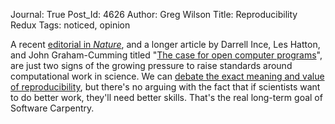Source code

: Journal: True
Post_Id: 4626
Author: Greg Wilson
Title: Reproducibility Redux
Tags: noticed, opinion

<p>A recent <a href="http://arstechnica.com/science/news/2012/02/science-code-should-be-open-source-according-to-editorial.ars">editorial in <em>Nature</em></a>, and a longer article by Darrell Ince, Les Hatton, and John Graham-Cumming titled "<a href="http://www.nature.com/nature/journal/v482/n7386/full/nature10836.html">The case for open computer programs</a>", are just two signs of the growing pressure to raise standards around computational work in science. We can <a href="http://www.scimatic.com/node/361">debate the exact meaning and value of reproducibility</a>, but there's no arguing with the fact that if scientists want to do better work, they'll need better skills. That's the real long-term goal of Software Carpentry.</p>
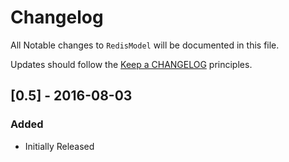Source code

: # Changelog

All Notable changes to `RedisModel` will be documented in this file.

Updates should follow the [Keep a CHANGELOG](http://keepachangelog.com/) principles.

## [0.5] - 2016-08-03

### Added
- Initially Released
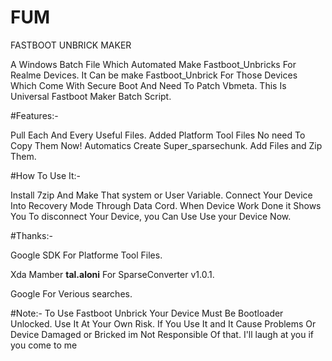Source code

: # FUM
FASTBOOT UNBRICK MAKER


A Windows Batch File Which Automated Make Fastboot_Unbricks For Realme Devices. 
It Can be make Fastboot_Unbrick For Those Devices Which Come With Secure Boot And Need To Patch Vbmeta. 
This Is Universal Fastboot Maker Batch Script. 

#Features:-

Pull Each And Every Useful Files.
Added Platform Tool Files No need To Copy Them Now!
Automatics Create Super_sparsechunk.
Add Files and Zip Them.

#How To Use It:-

Install 7zip And Make That system or User Variable.
Connect Your Device Into Recovery Mode Through Data Cord.
When Device Work Done it Shows You To disconnect Your Device, you Can Use Use your Device Now.


#Thanks:-

Google SDK For Platforme Tool Files.

Xda Mamber **tal.aloni** For SparseConverter v1.0.1.

Google For Verious searches.

#Note:-
To Use Fastboot Unbrick Your Device Must Be Bootloader Unlocked.
Use It At Your Own Risk.
If You Use It and It Cause Problems Or Device Damaged or Bricked im Not Responsible Of that.
I'll laugh at you if you come to me

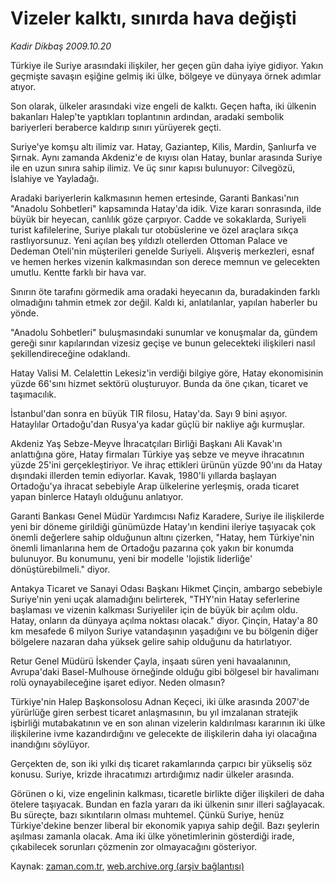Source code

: # Vizeler kalktı, sınırda hava değişti

*Kadir Dikbaş 2009.10.20*

<tr><td class="metin" colspan="2" style="padding-top: 20px; padding-left: 5px; padding-right: 10px;">Türkiye ile Suriye arasındaki ilişkiler, her geçen gün daha iyiye gidiyor. Yakın geçmişte savaşın eşiğine gelmiş iki ülke, bölgeye ve dünyaya örnek adımlar atıyor.</td></tr><tr><td class="metin" colspan="2" style="padding-top: 20px; padding-left: 5px; padding-right: 10px;"><p>Son olarak, ülkeler arasındaki vize engeli de kalktı. Geçen hafta, iki ülkenin bakanları Halep'te yaptıkları toplantının ardından, aradaki sembolik bariyerleri beraberce kaldırıp sınırı yürüyerek geçti.
<p> Suriye'ye komşu altı ilimiz var. Hatay, Gaziantep, Kilis, Mardin, Şanlıurfa ve Şırnak. Aynı zamanda Akdeniz'e de kıyısı olan Hatay, bunlar arasında Suriye ile en uzun sınıra sahip ilimiz. Ve üç sınır kapısı bulunuyor: Cilvegözü, İslahiye ve Yayladağı.
<p> Aradaki bariyerlerin kalkmasının hemen ertesinde, Garanti Bankası'nın "Anadolu Sohbetleri" kapsamında Hatay'da idik. Vize kararı sonrasında, ilde büyük bir heyecan, canlılık göze çarpıyor. Cadde ve sokaklarda, Suriyeli turist kafilelerine, Suriye plakalı tur otobüslerine ve özel araçlara sıkça rastlıyorsunuz. Yeni açılan beş yıldızlı otellerden Ottoman Palace ve Dedeman Oteli'nin müşterileri genelde Suriyeli. Alışveriş merkezleri, esnaf ve hemen herkes vizenin kalkmasından son derece memnun ve gelecekten umutlu. Kentte farklı bir hava var.
<p> Sınırın öte tarafını görmedik ama oradaki heyecanın da, buradakinden farklı olmadığını tahmin etmek zor değil. Kaldı ki, anlatılanlar, yapılan haberler bu yönde.
<p> "Anadolu Sohbetleri" buluşmasındaki sunumlar ve konuşmalar da, gündem gereği sınır kapılarından vizesiz geçişe ve bunun gelecekteki ilişkileri nasıl şekillendireceğine odaklandı.
<p> Hatay Valisi M. Celalettin Lekesiz'in verdiği bilgiye göre, Hatay ekonomisinin yüzde 66'sını hizmet sektörü oluşturuyor. Bunda da öne çıkan, ticaret ve taşımacılık.
<p> İstanbul'dan sonra en büyük TIR filosu, Hatay'da. Sayı 9 bini aşıyor. Hataylılar Ortadoğu'dan Rusya'ya kadar güçlü bir nakliye ağı kurmuşlar.
<p> Akdeniz Yaş Sebze-Meyve İhracatçıları Birliği Başkanı Ali Kavak'ın anlattığına göre, Hatay firmaları Türkiye yaş sebze ve meyve ihracatının yüzde 25'ini gerçekleştiriyor. Ve ihraç ettikleri ürünün yüzde 90'ını da Hatay dışındaki illerden temin ediyorlar. Kavak, 1980'li yıllarda başlayan Ortadoğu'ya ihracat sebebiyle Arap ülkelerine yerleşmiş, orada ticaret yapan binlerce Hataylı olduğunu anlatıyor.
<p> Garanti Bankası Genel Müdür Yardımcısı Nafiz Karadere, Suriye ile ilişkilerde yeni bir döneme girildiği günümüzde Hatay'ın kendini ileriye taşıyacak çok önemli değerlere sahip olduğunun altını çizerken, "Hatay, hem Türkiye'nin önemli limanlarına hem de Ortadoğu pazarına çok yakın bir konumda bulunuyor. Bu konumunu, yeni bir modelle 'lojistik liderliğe' dönüştürebilmeli." diyor.
<p> Antakya Ticaret ve Sanayi Odası Başkanı Hikmet Çinçin, ambargo sebebiyle Suriye'nin yeni uçak alamadığını belirterek, "THY'nin Hatay seferlerine başlaması ve vizenin kalkması Suriyeliler için de büyük bir açılım oldu. Hatay, onların da dünyaya açılma noktası olacak." diyor. Çinçin, Hatay'a 80 km mesafede 6 milyon Suriye vatandaşının yaşadığını ve bu bölgenin diğer bölgelere nazaran daha yüksek gelire sahip olduğunu da hatırlatıyor.
<p> Retur Genel Müdürü İskender Çayla, inşaatı süren yeni havaalanının, Avrupa'daki Basel-Mulhouse örneğinde olduğu gibi bölgesel bir havalimanı rolü oynayabileceğine işaret ediyor. Neden olmasın?
<p> Türkiye'nin Halep Başkonsolosu Adnan Keçeci, iki ülke arasında 2007'de yürürlüğe giren serbest ticaret anlaşmasının, bu yıl imzalanan stratejik işbirliği mutabakatının ve en son alınan vizelerin kaldırılması kararının iki ülke ilişkilerine ivme kazandırdığını ve gelecekte de ilişkilerin daha iyi olacağına inandığını söylüyor.
<p> Gerçekten de, son iki yılki dış ticaret rakamlarında çarpıcı bir yükseliş söz konusu. Suriye, krizde ihracatımızı artırdığımız nadir ülkeler arasında.
<p> Görünen o ki, vize engelinin kalkması, ticaretle birlikte diğer ilişkileri de daha ötelere taşıyacak. Bundan en fazla yararı da iki ülkenin sınır illeri sağlayacak. Bu süreçte, bazı sıkıntıların olması muhtemel. Çünkü Suriye, henüz Türkiye'dekine benzer liberal bir ekonomik yapıya sahip değil. Bazı şeylerin aşılması zamanla olacak. Ama iki ülke yönetimlerinin gösterdiği irade, çıkabilecek sorunları çözmenin zor olmayacağını gösteriyor. <br/></p></p></p></p></p></p></p></p></p></p></p></p></p></p></td></tr>

Kaynak: [zaman.com.tr](http://zaman.com.tr/yazar.do?yazino=905335), [web.archive.org (arşiv bağlantısı)](http://web.archive.org/web/20091025101725/http://www.zaman.com.tr:80/yazar.do?yazino=905335)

» **EXERCISE**: Transcribe all lines above exactly, skipping pictures.

» **ANSWER TO THIS EXERCISE**:
Source code

: Journal: True
Post_Id: 4626
Author: Greg Wilson
Title: Reproducibility Redux
Tags: noticed, opinion

<p>A recent <a href="http://arstechnica.com/science/news/2012/02/science-code-should-be-open-source-according-to-editorial.ars">editorial in <em>Nature</em></a>, and a longer article by Darrell Ince, Les Hatton, and John Graham-Cumming titled "<a href="http://www.nature.com/nature/journal/v482/n7386/full/nature10836.html">The case for open computer programs</a>", are just two signs of the growing pressure to raise standards around computational work in science. We can <a href="http://www.scimatic.com/node/361">debate the exact meaning and value of reproducibility</a>, but there's no arguing with the fact that if scientists want to do better work, they'll need better skills. That's the real long-term goal of Software Carpentry.</p>
Source code

: # Changelog

All Notable changes to `RedisModel` will be documented in this file.

Updates should follow the [Keep a CHANGELOG](http://keepachangelog.com/) principles.

## [0.5] - 2016-08-03

### Added
- Initially Released
Source code

: # FUM
FASTBOOT UNBRICK MAKER


A Windows Batch File Which Automated Make Fastboot_Unbricks For Realme Devices. 
It Can be make Fastboot_Unbrick For Those Devices Which Come With Secure Boot And Need To Patch Vbmeta. 
This Is Universal Fastboot Maker Batch Script. 

#Features:-

Pull Each And Every Useful Files.
Added Platform Tool Files No need To Copy Them Now!
Automatics Create Super_sparsechunk.
Add Files and Zip Them.

#How To Use It:-

Install 7zip And Make That system or User Variable.
Connect Your Device Into Recovery Mode Through Data Cord.
When Device Work Done it Shows You To disconnect Your Device, you Can Use Use your Device Now.


#Thanks:-

Google SDK For Platforme Tool Files.

Xda Mamber **tal.aloni** For SparseConverter v1.0.1.

Google For Verious searches.

#Note:-
To Use Fastboot Unbrick Your Device Must Be Bootloader Unlocked.
Use It At Your Own Risk.
If You Use It and It Cause Problems Or Device Damaged or Bricked im Not Responsible Of that.
I'll laugh at you if you come to me

Source code

: # Vizeler kalktı, sınırda hava değişti

*Kadir Dikbaş 2009.10.20*

<tr><td class="metin" colspan="2" style="padding-top: 20px; padding-left: 5px; padding-right: 10px;">Türkiye ile Suriye arasındaki ilişkiler, her geçen gün daha iyiye gidiyor. Yakın geçmişte savaşın eşiğine gelmiş iki ülke, bölgeye ve dünyaya örnek adımlar atıyor.</td></tr><tr><td class="metin" colspan="2" style="padding-top: 20px; padding-left: 5px; padding-right: 10px;"><p>Son olarak, ülkeler arasındaki vize engeli de kalktı. Geçen hafta, iki ülkenin bakanları Halep'te yaptıkları toplantının ardından, aradaki sembolik bariyerleri beraberce kaldırıp sınırı yürüyerek geçti.
<p> Suriye'ye komşu altı ilimiz var. Hatay, Gaziantep, Kilis, Mardin, Şanlıurfa ve Şırnak. Aynı zamanda Akdeniz'e de kıyısı olan Hatay, bunlar arasında Suriye ile en uzun sınıra sahip ilimiz. Ve üç sınır kapısı bulunuyor: Cilvegözü, İslahiye ve Yayladağı.
<p> Aradaki bariyerlerin kalkmasının hemen ertesinde, Garanti Bankası'nın "Anadolu Sohbetleri" kapsamında Hatay'da idik. Vize kararı sonrasında, ilde büyük bir heyecan, canlılık göze çarpıyor. Cadde ve sokaklarda, Suriyeli turist kafilelerine, Suriye plakalı tur otobüslerine ve özel araçlara sıkça rastlıyorsunuz. Yeni açılan beş yıldızlı otellerden Ottoman Palace ve Dedeman Oteli'nin müşterileri genelde Suriyeli. Alışveriş merkezleri, esnaf ve hemen herkes vizenin kalkmasından son derece memnun ve gelecekten umutlu. Kentte farklı bir hava var.
<p> Sınırın öte tarafını görmedik ama oradaki heyecanın da, buradakinden farklı olmadığını tahmin etmek zor değil. Kaldı ki, anlatılanlar, yapılan haberler bu yönde.
<p> "Anadolu Sohbetleri" buluşmasındaki sunumlar ve konuşmalar da, gündem gereği sınır kapılarından vizesiz geçişe ve bunun gelecekteki ilişkileri nasıl şekillendireceğine odaklandı.
<p> Hatay Valisi M. Celalettin Lekesiz'in verdiği bilgiye göre, Hatay ekonomisinin yüzde 66'sını hizmet sektörü oluşturuyor. Bunda da öne çıkan, ticaret ve taşımacılık.
<p> İstanbul'dan sonra en büyük TIR filosu, Hatay'da. Sayı 9 bini aşıyor. Hataylılar Ortadoğu'dan Rusya'ya kadar güçlü bir nakliye ağı kurmuşlar.
<p> Akdeniz Yaş Sebze-Meyve İhracatçıları Birliği Başkanı Ali Kavak'ın anlattığına göre, Hatay firmaları Türkiye yaş sebze ve meyve ihracatının yüzde 25'ini gerçekleştiriyor. Ve ihraç ettikleri ürünün yüzde 90'ını da Hatay dışındaki illerden temin ediyorlar. Kavak, 1980'li yıllarda başlayan Ortadoğu'ya ihracat sebebiyle Arap ülkelerine yerleşmiş, orada ticaret yapan binlerce Hataylı olduğunu anlatıyor.
<p> Garanti Bankası Genel Müdür Yardımcısı Nafiz Karadere, Suriye ile ilişkilerde yeni bir döneme girildiği günümüzde Hatay'ın kendini ileriye taşıyacak çok önemli değerlere sahip olduğunun altını çizerken, "Hatay, hem Türkiye'nin önemli limanlarına hem de Ortadoğu pazarına çok yakın bir konumda bulunuyor. Bu konumunu, yeni bir modelle 'lojistik liderliğe' dönüştürebilmeli." diyor.
<p> Antakya Ticaret ve Sanayi Odası Başkanı Hikmet Çinçin, ambargo sebebiyle Suriye'nin yeni uçak alamadığını belirterek, "THY'nin Hatay seferlerine başlaması ve vizenin kalkması Suriyeliler için de büyük bir açılım oldu. Hatay, onların da dünyaya açılma noktası olacak." diyor. Çinçin, Hatay'a 80 km mesafede 6 milyon Suriye vatandaşının yaşadığını ve bu bölgenin diğer bölgelere nazaran daha yüksek gelire sahip olduğunu da hatırlatıyor.
<p> Retur Genel Müdürü İskender Çayla, inşaatı süren yeni havaalanının, Avrupa'daki Basel-Mulhouse örneğinde olduğu gibi bölgesel bir havalimanı rolü oynayabileceğine işaret ediyor. Neden olmasın?
<p> Türkiye'nin Halep Başkonsolosu Adnan Keçeci, iki ülke arasında 2007'de yürürlüğe giren serbest ticaret anlaşmasının, bu yıl imzalanan stratejik işbirliği mutabakatının ve en son alınan vizelerin kaldırılması kararının iki ülke ilişkilerine ivme kazandırdığını ve gelecekte de ilişkilerin daha iyi olacağına inandığını söylüyor.
<p> Gerçekten de, son iki yılki dış ticaret rakamlarında çarpıcı bir yükseliş söz konusu. Suriye, krizde ihracatımızı artırdığımız nadir ülkeler arasında.
<p> Görünen o ki, vize engelinin kalkması, ticaretle birlikte diğer ilişkileri de daha ötelere taşıyacak. Bundan en fazla yararı da iki ülkenin sınır illeri sağlayacak. Bu süreçte, bazı sıkıntıların olması muhtemel. Çünkü Suriye, henüz Türkiye'dekine benzer liberal bir ekonomik yapıya sahip değil. Bazı şeylerin aşılması zamanla olacak. Ama iki ülke yönetimlerinin gösterdiği irade, çıkabilecek sorunları çözmenin zor olmayacağını gösteriyor. <br/></p></p></p></p></p></p></p></p></p></p></p></p></p></p></td></tr>

Kaynak: [zaman.com.tr](http://zaman.com.tr/yazar.do?yazino=905335), [web.archive.org (arşiv bağlantısı)](http://web.archive.org/web/20091025101725/http://www.zaman.com.tr:80/yazar.do?yazino=905335)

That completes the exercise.